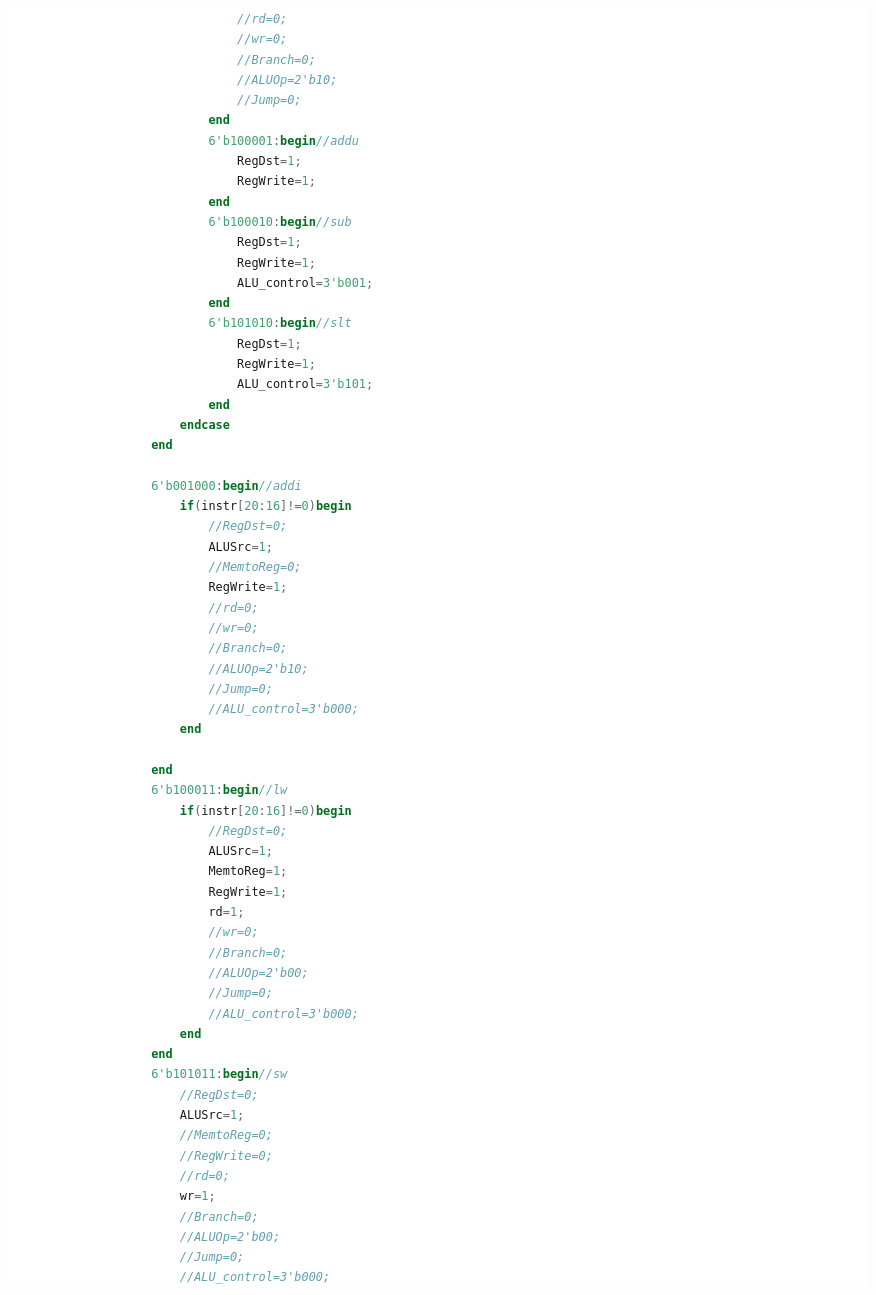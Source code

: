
 ```Verilog
                                //rd=0;
                                //wr=0;
                                //Branch=0;
                                //ALUOp=2'b10;
                                //Jump=0;
                            end
                            6'b100001:begin//addu
                                RegDst=1;
                                RegWrite=1;
                            end
                            6'b100010:begin//sub
                                RegDst=1;
                                RegWrite=1;
                                ALU_control=3'b001;
                            end
                            6'b101010:begin//slt
                                RegDst=1;
                                RegWrite=1;
                                ALU_control=3'b101;
                            end
                        endcase
                    end
                        
                    6'b001000:begin//addi
                        if(instr[20:16]!=0)begin
                            //RegDst=0;
                            ALUSrc=1;
                            //MemtoReg=0;
                            RegWrite=1;
                            //rd=0;
                            //wr=0;
                            //Branch=0;
                            //ALUOp=2'b10;
                            //Jump=0;
                            //ALU_control=3'b000;
                        end
                        
                    end
                    6'b100011:begin//lw
                        if(instr[20:16]!=0)begin
                            //RegDst=0;
                            ALUSrc=1;
                            MemtoReg=1;
                            RegWrite=1;
                            rd=1;
                            //wr=0;
                            //Branch=0;
                            //ALUOp=2'b00;
                            //Jump=0;
                            //ALU_control=3'b000;
                        end
                    end
                    6'b101011:begin//sw
                        //RegDst=0;
                        ALUSrc=1;
                        //MemtoReg=0;
                        //RegWrite=0;
                        //rd=0;
                        wr=1;
                        //Branch=0;
                        //ALUOp=2'b00;
                        //Jump=0;
                        //ALU_control=3'b000;
```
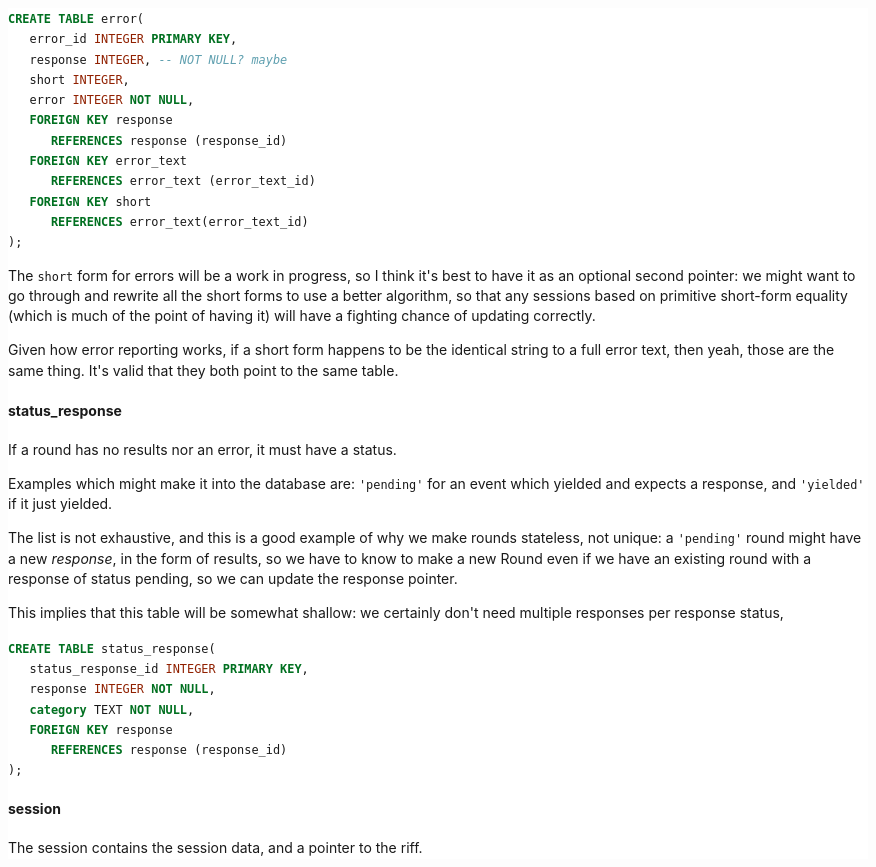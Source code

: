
 ```sql
CREATE TABLE error(
   error_id INTEGER PRIMARY KEY,
   response INTEGER, -- NOT NULL? maybe
   short INTEGER,
   error INTEGER NOT NULL,
   FOREIGN KEY response
      REFERENCES response (response_id)
   FOREIGN KEY error_text
      REFERENCES error_text (error_text_id)
   FOREIGN KEY short
      REFERENCES error_text(error_text_id)
);
```

The `short` form for errors will be a work in progress, so I think it's best
to have it as an optional second pointer: we might want to go through and
rewrite all the short forms to use a better algorithm, so that any sessions
based on primitive short\-form equality \(which is much of the point of having
it\) will have a fighting chance of updating correctly\.

Given how error reporting works, if a short form happens to be the identical
string to a full error text, then yeah, those are the same thing\. It's valid
that they both point to the same table\.


#### status\_response

If a round has no results nor an error, it must have a status\.

Examples which might make it into the database are: `'pending'` for an event
which yielded and expects a response, and `'yielded'` if it just yielded\.

The list is not exhaustive, and this is a good example of why we make rounds
stateless, not unique: a `'pending'` round might have a new *response*, in
the form of results, so we have to know to make a new Round even if we have
an existing round with a response of status pending, so we can update the
response pointer\.

This implies that this table will be somewhat shallow: we certainly don't
need multiple responses per response status,

```sql
CREATE TABLE status_response(
   status_response_id INTEGER PRIMARY KEY,
   response INTEGER NOT NULL,
   category TEXT NOT NULL,
   FOREIGN KEY response
      REFERENCES response (response_id)
);
```


#### session

The session contains the session data, and a pointer to the riff\.
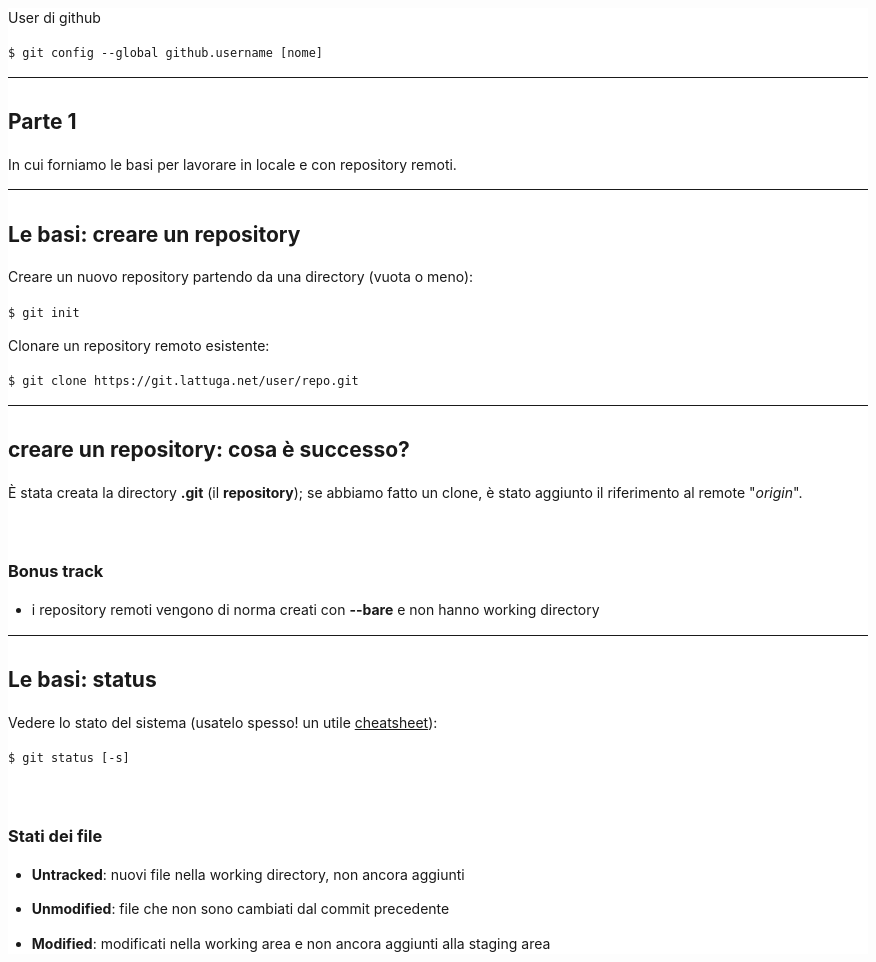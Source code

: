 User di github

    $ git config --global github.username [nome]



---

## Parte 1

In cui forniamo le basi per lavorare in locale e con repository remoti.

---

## Le basi: creare un repository

Creare un nuovo repository partendo da una directory (vuota o meno):

    $ git init

Clonare un repository remoto esistente:

    $ git clone https://git.lattuga.net/user/repo.git

-----

## creare un repository: cosa è successo?

È stata creata la directory **.git** (il **repository**); se abbiamo fatto un clone, è stato aggiunto il riferimento al remote "*origin*".

<br />

### Bonus track

* i repository remoti vengono di norma creati con **--bare** e non hanno working directory

-----



## Le basi: status

Vedere lo stato del sistema (usatelo spesso! un utile [cheatsheet](https://ndpsoftware.com/git-cheatsheet.html)):

    $ git status [-s]

<br />

### Stati dei file

* **Untracked**: nuovi file nella working directory, non ancora aggiunti

* **Unmodified**: file che non sono cambiati dal commit precedente

* **Modified**: modificati nella working area e non ancora aggiunti alla staging area
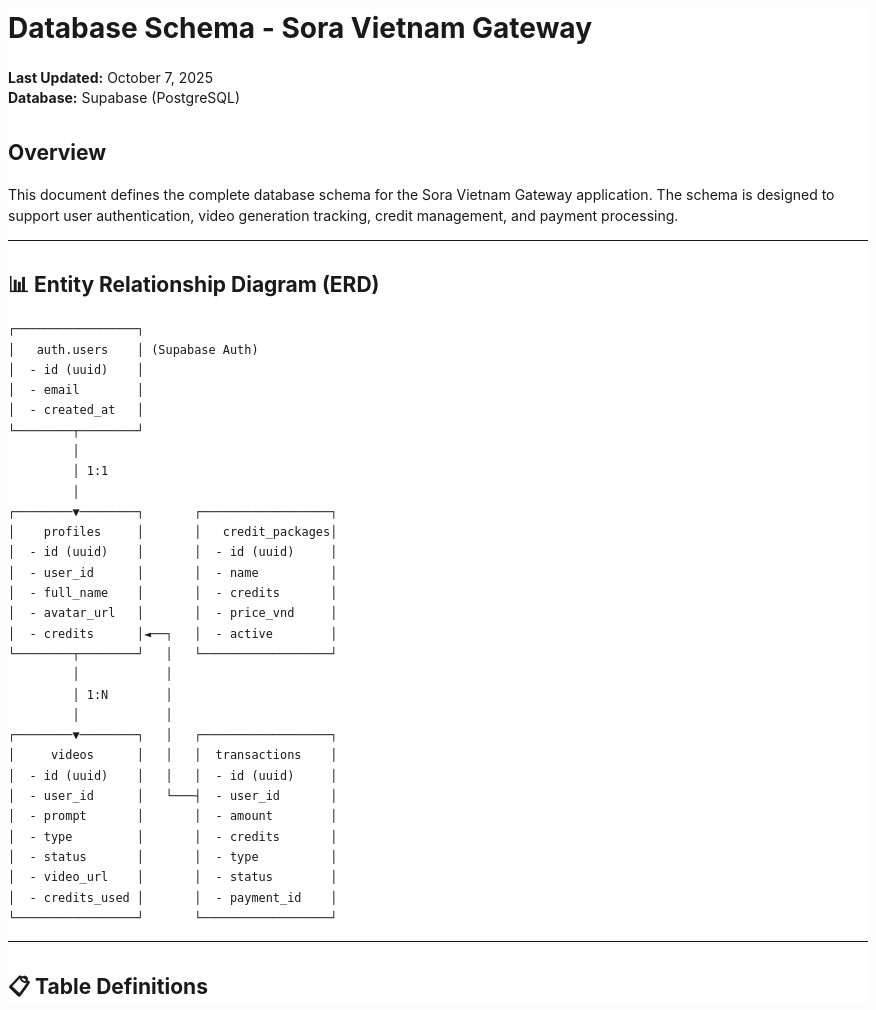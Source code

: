 # Database Schema - Sora Vietnam Gateway

**Last Updated:** October 7, 2025  
**Database:** Supabase (PostgreSQL)

## Overview

This document defines the complete database schema for the Sora Vietnam Gateway application. The schema is designed to support user authentication, video generation tracking, credit management, and payment processing.

---

## 📊 Entity Relationship Diagram (ERD)

```
┌─────────────────┐
│   auth.users    │ (Supabase Auth)
│  - id (uuid)    │
│  - email        │
│  - created_at   │
└────────┬────────┘
         │
         │ 1:1
         │
┌────────▼────────┐       ┌──────────────────┐
│    profiles     │       │   credit_packages│
│  - id (uuid)    │       │  - id (uuid)     │
│  - user_id      │       │  - name          │
│  - full_name    │       │  - credits       │
│  - avatar_url   │       │  - price_vnd     │
│  - credits      │◄──┐   │  - active        │
└────────┬────────┘   │   └──────────────────┘
         │            │
         │ 1:N        │
         │            │
┌────────▼────────┐   │   ┌──────────────────┐
│     videos      │   │   │  transactions    │
│  - id (uuid)    │   │   │  - id (uuid)     │
│  - user_id      │   └───┤  - user_id       │
│  - prompt       │       │  - amount        │
│  - type         │       │  - credits       │
│  - status       │       │  - type          │
│  - video_url    │       │  - status        │
│  - credits_used │       │  - payment_id    │
└─────────────────┘       └──────────────────┘
```

---

## 📋 Table Definitions

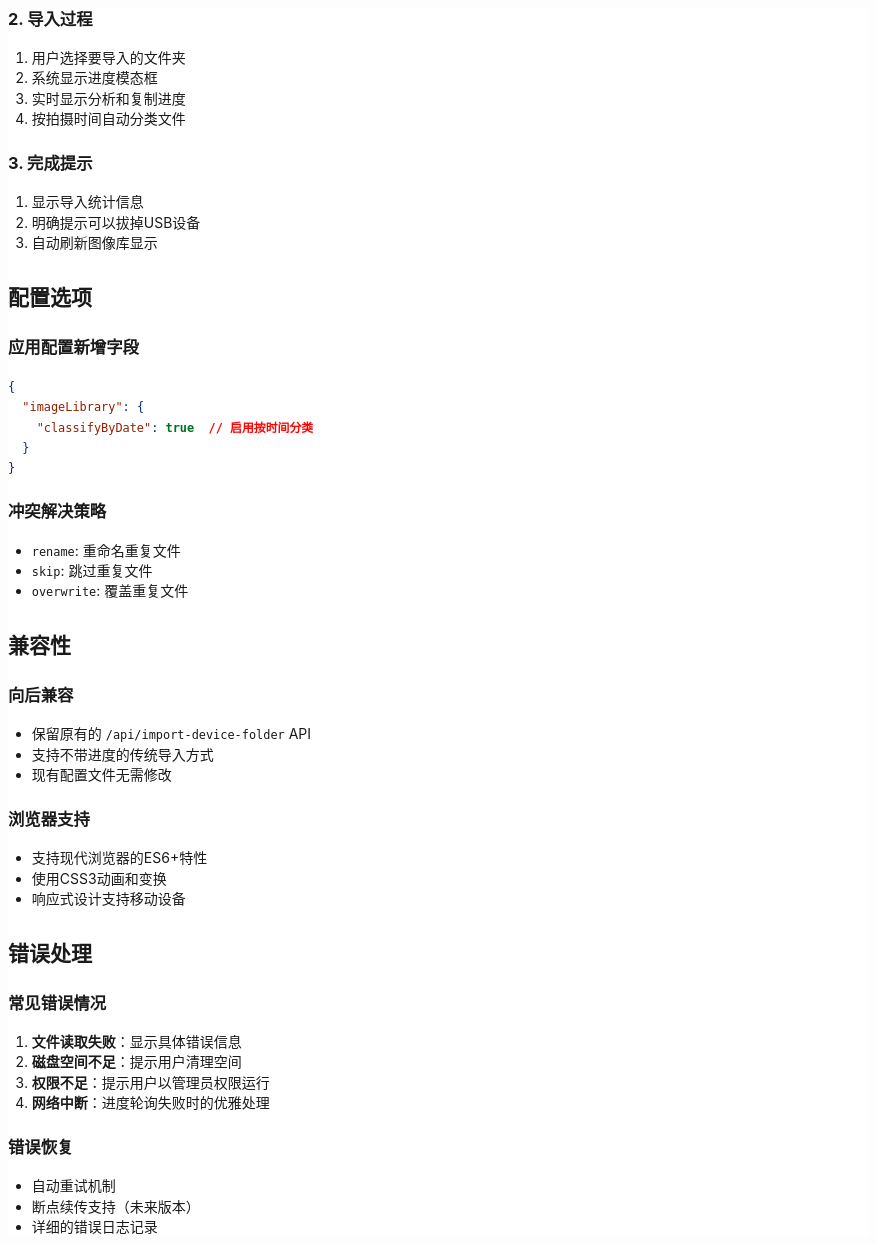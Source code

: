 ### 2. 导入过程
1. 用户选择要导入的文件夹
2. 系统显示进度模态框
3. 实时显示分析和复制进度
4. 按拍摄时间自动分类文件

### 3. 完成提示
1. 显示导入统计信息
2. 明确提示可以拔掉USB设备
3. 自动刷新图像库显示

## 配置选项

### 应用配置新增字段
```json
{
  "imageLibrary": {
    "classifyByDate": true  // 启用按时间分类
  }
}
```

### 冲突解决策略
- `rename`: 重命名重复文件
- `skip`: 跳过重复文件
- `overwrite`: 覆盖重复文件

## 兼容性

### 向后兼容
- 保留原有的 `/api/import-device-folder` API
- 支持不带进度的传统导入方式
- 现有配置文件无需修改

### 浏览器支持
- 支持现代浏览器的ES6+特性
- 使用CSS3动画和变换
- 响应式设计支持移动设备

## 错误处理

### 常见错误情况
1. **文件读取失败**：显示具体错误信息
2. **磁盘空间不足**：提示用户清理空间
3. **权限不足**：提示用户以管理员权限运行
4. **网络中断**：进度轮询失败时的优雅处理

### 错误恢复
- 自动重试机制
- 断点续传支持（未来版本）
- 详细的错误日志记录

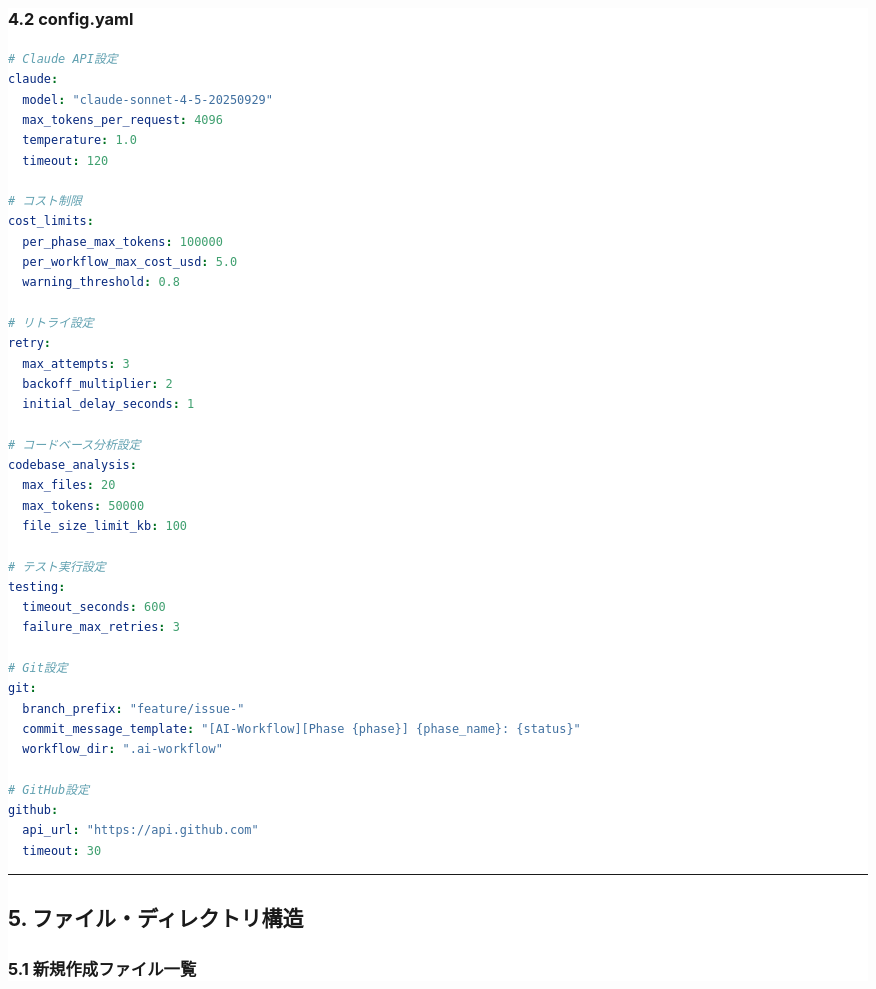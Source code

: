 ### 4.2 config.yaml

```yaml
# Claude API設定
claude:
  model: "claude-sonnet-4-5-20250929"
  max_tokens_per_request: 4096
  temperature: 1.0
  timeout: 120

# コスト制限
cost_limits:
  per_phase_max_tokens: 100000
  per_workflow_max_cost_usd: 5.0
  warning_threshold: 0.8

# リトライ設定
retry:
  max_attempts: 3
  backoff_multiplier: 2
  initial_delay_seconds: 1

# コードベース分析設定
codebase_analysis:
  max_files: 20
  max_tokens: 50000
  file_size_limit_kb: 100

# テスト実行設定
testing:
  timeout_seconds: 600
  failure_max_retries: 3

# Git設定
git:
  branch_prefix: "feature/issue-"
  commit_message_template: "[AI-Workflow][Phase {phase}] {phase_name}: {status}"
  workflow_dir: ".ai-workflow"

# GitHub設定
github:
  api_url: "https://api.github.com"
  timeout: 30
```

---

## 5. ファイル・ディレクトリ構造

### 5.1 新規作成ファイル一覧

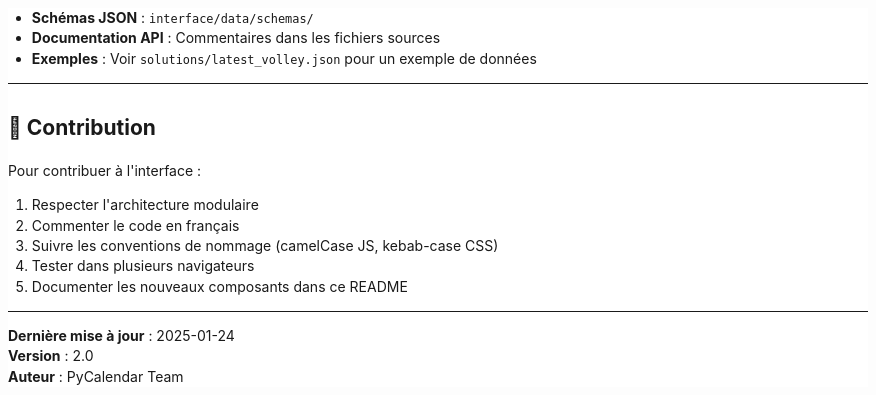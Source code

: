 - **Schémas JSON** : `interface/data/schemas/`
- **Documentation API** : Commentaires dans les fichiers sources
- **Exemples** : Voir `solutions/latest_volley.json` pour un exemple de données

---

## 🤝 Contribution

Pour contribuer à l'interface :

1. Respecter l'architecture modulaire
2. Commenter le code en français
3. Suivre les conventions de nommage (camelCase JS, kebab-case CSS)
4. Tester dans plusieurs navigateurs
5. Documenter les nouveaux composants dans ce README

---

**Dernière mise à jour** : 2025-01-24  
**Version** : 2.0  
**Auteur** : PyCalendar Team
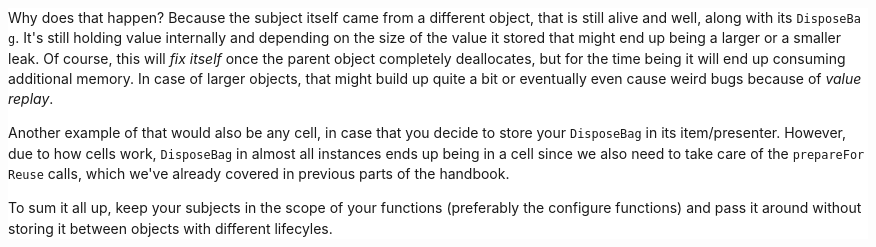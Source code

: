 Why does that happen? Because the subject itself came from a different object, that is still alive and well, along with its `DisposeBag`. It's still holding value internally and depending on the size of the value it stored that might end up being a larger or a smaller leak.
Of course, this will _fix itself_ once the parent object completely deallocates, but for the time being it will end up consuming additional memory. In case of larger objects, that might build up quite a bit or eventually even cause weird bugs because of _value replay_.

Another example of that would also be any cell, in case that you decide to store your `DisposeBag` in its item/presenter. However, due to how cells work, `DisposeBag` in almost all instances ends up being in a cell since we also need to take care of the `prepareForReuse` calls, which we've already covered in previous parts of the handbook.

To sum it all up, keep your subjects in the scope of your functions (preferably the configure functions) and pass it around without storing it between objects with different lifecyles.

——————

**HOW TO COMPLETE THIS TASK**
Could you return each line, unchanged, from the line containing "- **Schémas JSON**" through the last line of the entries above, leaving out the pictures?

**RESPONSE BELOW**
: - **Schémas JSON** : `interface/data/schemas/`
- **Documentation API** : Commentaires dans les fichiers sources
- **Exemples** : Voir `solutions/latest_volley.json` pour un exemple de données

---

## 🤝 Contribution

Pour contribuer à l'interface :

1. Respecter l'architecture modulaire
2. Commenter le code en français
3. Suivre les conventions de nommage (camelCase JS, kebab-case CSS)
4. Tester dans plusieurs navigateurs
5. Documenter les nouveaux composants dans ce README

---

**Dernière mise à jour** : 2025-01-24  
**Version** : 2.0  
**Auteur** : PyCalendar Team
Source code

: Why does that happen? Because the subject itself came from a different object, that is still alive and well, along with its `DisposeBag`. It's still holding value internally and depending on the size of the value it stored that might end up being a larger or a smaller leak.
Of course, this will _fix itself_ once the parent object completely deallocates, but for the time being it will end up consuming additional memory. In case of larger objects, that might build up quite a bit or eventually even cause weird bugs because of _value replay_.

Another example of that would also be any cell, in case that you decide to store your `DisposeBag` in its item/presenter. However, due to how cells work, `DisposeBag` in almost all instances ends up being in a cell since we also need to take care of the `prepareForReuse` calls, which we've already covered in previous parts of the handbook.

To sum it all up, keep your subjects in the scope of your functions (preferably the configure functions) and pass it around without storing it between objects with different lifecyles.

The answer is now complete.